* _The problem_: Would you set down all of the entries below exactly as they stand?

BEGIN Available data

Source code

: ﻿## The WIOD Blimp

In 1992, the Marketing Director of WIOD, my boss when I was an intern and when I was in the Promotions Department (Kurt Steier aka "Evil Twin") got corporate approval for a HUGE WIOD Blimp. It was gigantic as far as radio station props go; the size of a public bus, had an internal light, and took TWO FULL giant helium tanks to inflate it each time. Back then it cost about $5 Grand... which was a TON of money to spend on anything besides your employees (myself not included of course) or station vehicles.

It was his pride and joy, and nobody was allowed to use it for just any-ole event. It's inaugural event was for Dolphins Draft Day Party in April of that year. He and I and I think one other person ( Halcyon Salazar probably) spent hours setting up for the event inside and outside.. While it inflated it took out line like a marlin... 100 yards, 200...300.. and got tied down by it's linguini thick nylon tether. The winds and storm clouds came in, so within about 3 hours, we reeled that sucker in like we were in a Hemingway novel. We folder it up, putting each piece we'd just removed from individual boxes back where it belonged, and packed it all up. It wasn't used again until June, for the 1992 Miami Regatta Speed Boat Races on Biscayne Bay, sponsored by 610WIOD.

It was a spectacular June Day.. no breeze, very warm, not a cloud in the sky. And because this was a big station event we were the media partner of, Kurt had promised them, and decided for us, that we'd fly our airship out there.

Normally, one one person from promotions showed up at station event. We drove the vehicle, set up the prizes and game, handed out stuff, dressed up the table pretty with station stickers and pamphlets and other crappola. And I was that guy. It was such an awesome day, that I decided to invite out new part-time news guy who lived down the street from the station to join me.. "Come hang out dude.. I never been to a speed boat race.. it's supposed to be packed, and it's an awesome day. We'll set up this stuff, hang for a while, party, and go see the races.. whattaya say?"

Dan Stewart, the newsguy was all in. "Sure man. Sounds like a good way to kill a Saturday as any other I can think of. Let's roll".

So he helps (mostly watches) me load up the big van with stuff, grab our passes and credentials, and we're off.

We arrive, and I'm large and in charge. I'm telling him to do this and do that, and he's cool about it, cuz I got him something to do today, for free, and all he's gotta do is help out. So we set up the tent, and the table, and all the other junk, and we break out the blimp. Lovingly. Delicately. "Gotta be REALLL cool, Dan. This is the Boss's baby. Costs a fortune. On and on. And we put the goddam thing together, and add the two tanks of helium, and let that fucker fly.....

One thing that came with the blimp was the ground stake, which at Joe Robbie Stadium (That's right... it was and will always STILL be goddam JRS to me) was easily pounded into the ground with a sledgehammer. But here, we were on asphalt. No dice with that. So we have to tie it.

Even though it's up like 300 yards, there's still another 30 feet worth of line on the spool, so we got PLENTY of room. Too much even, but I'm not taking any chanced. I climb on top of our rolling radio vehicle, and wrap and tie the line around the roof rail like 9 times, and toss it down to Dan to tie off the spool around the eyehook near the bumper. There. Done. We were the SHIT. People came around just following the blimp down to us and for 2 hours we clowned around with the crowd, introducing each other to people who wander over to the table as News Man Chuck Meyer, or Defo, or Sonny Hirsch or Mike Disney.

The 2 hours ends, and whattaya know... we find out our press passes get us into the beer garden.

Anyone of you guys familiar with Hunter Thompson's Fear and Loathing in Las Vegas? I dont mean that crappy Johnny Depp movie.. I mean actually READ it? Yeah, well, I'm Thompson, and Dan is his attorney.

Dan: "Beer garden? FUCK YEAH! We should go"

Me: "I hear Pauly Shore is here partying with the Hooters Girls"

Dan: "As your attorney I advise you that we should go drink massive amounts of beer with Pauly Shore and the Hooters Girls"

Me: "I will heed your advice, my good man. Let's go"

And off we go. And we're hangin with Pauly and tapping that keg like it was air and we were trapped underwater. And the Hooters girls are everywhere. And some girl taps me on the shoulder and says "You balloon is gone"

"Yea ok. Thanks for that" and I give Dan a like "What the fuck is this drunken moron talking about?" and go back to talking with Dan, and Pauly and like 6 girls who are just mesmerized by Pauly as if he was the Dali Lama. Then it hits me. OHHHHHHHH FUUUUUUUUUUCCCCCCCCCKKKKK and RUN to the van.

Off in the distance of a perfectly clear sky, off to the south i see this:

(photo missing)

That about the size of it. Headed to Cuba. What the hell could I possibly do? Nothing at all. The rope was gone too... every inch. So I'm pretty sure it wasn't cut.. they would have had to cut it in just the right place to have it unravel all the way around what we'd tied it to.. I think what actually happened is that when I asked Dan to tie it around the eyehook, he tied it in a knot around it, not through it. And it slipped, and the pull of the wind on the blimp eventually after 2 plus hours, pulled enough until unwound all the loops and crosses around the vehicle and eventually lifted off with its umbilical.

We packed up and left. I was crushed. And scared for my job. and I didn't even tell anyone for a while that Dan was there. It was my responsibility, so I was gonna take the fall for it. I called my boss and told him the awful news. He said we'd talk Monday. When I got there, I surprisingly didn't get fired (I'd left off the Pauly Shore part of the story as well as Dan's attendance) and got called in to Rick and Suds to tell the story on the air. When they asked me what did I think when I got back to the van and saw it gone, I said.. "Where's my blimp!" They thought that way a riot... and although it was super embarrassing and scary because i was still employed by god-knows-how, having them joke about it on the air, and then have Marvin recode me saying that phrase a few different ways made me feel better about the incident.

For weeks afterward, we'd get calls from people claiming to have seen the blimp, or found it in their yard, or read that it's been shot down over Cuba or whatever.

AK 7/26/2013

END Available data

* _Your response_:
Source code

: ﻿## The WIOD Blimp

In 1992, the Marketing Director of WIOD, my boss when I was an intern and when I was in the Promotions Department (Kurt Steier aka "Evil Twin") got corporate approval for a HUGE WIOD Blimp. It was gigantic as far as radio station props go; the size of a public bus, had an internal light, and took TWO FULL giant helium tanks to inflate it each time. Back then it cost about $5 Grand... which was a TON of money to spend on anything besides your employees (myself not included of course) or station vehicles.

It was his pride and joy, and nobody was allowed to use it for just any-ole event. It's inaugural event was for Dolphins Draft Day Party in April of that year. He and I and I think one other person ( Halcyon Salazar probably) spent hours setting up for the event inside and outside.. While it inflated it took out line like a marlin... 100 yards, 200...300.. and got tied down by it's linguini thick nylon tether. The winds and storm clouds came in, so within about 3 hours, we reeled that sucker in like we were in a Hemingway novel. We folder it up, putting each piece we'd just removed from individual boxes back where it belonged, and packed it all up. It wasn't used again until June, for the 1992 Miami Regatta Speed Boat Races on Biscayne Bay, sponsored by 610WIOD.

It was a spectacular June Day.. no breeze, very warm, not a cloud in the sky. And because this was a big station event we were the media partner of, Kurt had promised them, and decided for us, that we'd fly our airship out there.

Normally, one one person from promotions showed up at station event. We drove the vehicle, set up the prizes and game, handed out stuff, dressed up the table pretty with station stickers and pamphlets and other crappola. And I was that guy. It was such an awesome day, that I decided to invite out new part-time news guy who lived down the street from the station to join me.. "Come hang out dude.. I never been to a speed boat race.. it's supposed to be packed, and it's an awesome day. We'll set up this stuff, hang for a while, party, and go see the races.. whattaya say?"

Dan Stewart, the newsguy was all in. "Sure man. Sounds like a good way to kill a Saturday as any other I can think of. Let's roll".

So he helps (mostly watches) me load up the big van with stuff, grab our passes and credentials, and we're off.

We arrive, and I'm large and in charge. I'm telling him to do this and do that, and he's cool about it, cuz I got him something to do today, for free, and all he's gotta do is help out. So we set up the tent, and the table, and all the other junk, and we break out the blimp. Lovingly. Delicately. "Gotta be REALLL cool, Dan. This is the Boss's baby. Costs a fortune. On and on. And we put the goddam thing together, and add the two tanks of helium, and let that fucker fly.....

One thing that came with the blimp was the ground stake, which at Joe Robbie Stadium (That's right... it was and will always STILL be goddam JRS to me) was easily pounded into the ground with a sledgehammer. But here, we were on asphalt. No dice with that. So we have to tie it.

Even though it's up like 300 yards, there's still another 30 feet worth of line on the spool, so we got PLENTY of room. Too much even, but I'm not taking any chanced. I climb on top of our rolling radio vehicle, and wrap and tie the line around the roof rail like 9 times, and toss it down to Dan to tie off the spool around the eyehook near the bumper. There. Done. We were the SHIT. People came around just following the blimp down to us and for 2 hours we clowned around with the crowd, introducing each other to people who wander over to the table as News Man Chuck Meyer, or Defo, or Sonny Hirsch or Mike Disney.

The 2 hours ends, and whattaya know... we find out our press passes get us into the beer garden.

Anyone of you guys familiar with Hunter Thompson's Fear and Loathing in Las Vegas? I dont mean that crappy Johnny Depp movie.. I mean actually READ it? Yeah, well, I'm Thompson, and Dan is his attorney.

Dan: "Beer garden? FUCK YEAH! We should go"

Me: "I hear Pauly Shore is here partying with the Hooters Girls"

Dan: "As your attorney I advise you that we should go drink massive amounts of beer with Pauly Shore and the Hooters Girls"

Me: "I will heed your advice, my good man. Let's go"

And off we go. And we're hangin with Pauly and tapping that keg like it was air and we were trapped underwater. And the Hooters girls are everywhere. And some girl taps me on the shoulder and says "You balloon is gone"

"Yea ok. Thanks for that" and I give Dan a like "What the fuck is this drunken moron talking about?" and go back to talking with Dan, and Pauly and like 6 girls who are just mesmerized by Pauly as if he was the Dali Lama. Then it hits me. OHHHHHHHH FUUUUUUUUUUCCCCCCCCCKKKKK and RUN to the van.

Off in the distance of a perfectly clear sky, off to the south i see this:

(photo missing)

That about the size of it. Headed to Cuba. What the hell could I possibly do? Nothing at all. The rope was gone too... every inch. So I'm pretty sure it wasn't cut.. they would have had to cut it in just the right place to have it unravel all the way around what we'd tied it to.. I think what actually happened is that when I asked Dan to tie it around the eyehook, he tied it in a knot around it, not through it. And it slipped, and the pull of the wind on the blimp eventually after 2 plus hours, pulled enough until unwound all the loops and crosses around the vehicle and eventually lifted off with its umbilical.

We packed up and left. I was crushed. And scared for my job. and I didn't even tell anyone for a while that Dan was there. It was my responsibility, so I was gonna take the fall for it. I called my boss and told him the awful news. He said we'd talk Monday. When I got there, I surprisingly didn't get fired (I'd left off the Pauly Shore part of the story as well as Dan's attendance) and got called in to Rick and Suds to tell the story on the air. When they asked me what did I think when I got back to the van and saw it gone, I said.. "Where's my blimp!" They thought that way a riot... and although it was super embarrassing and scary because i was still employed by god-knows-how, having them joke about it on the air, and then have Marvin recode me saying that phrase a few different ways made me feel better about the incident.

For weeks afterward, we'd get calls from people claiming to have seen the blimp, or found it in their yard, or read that it's been shot down over Cuba or whatever.

AK 7/26/2013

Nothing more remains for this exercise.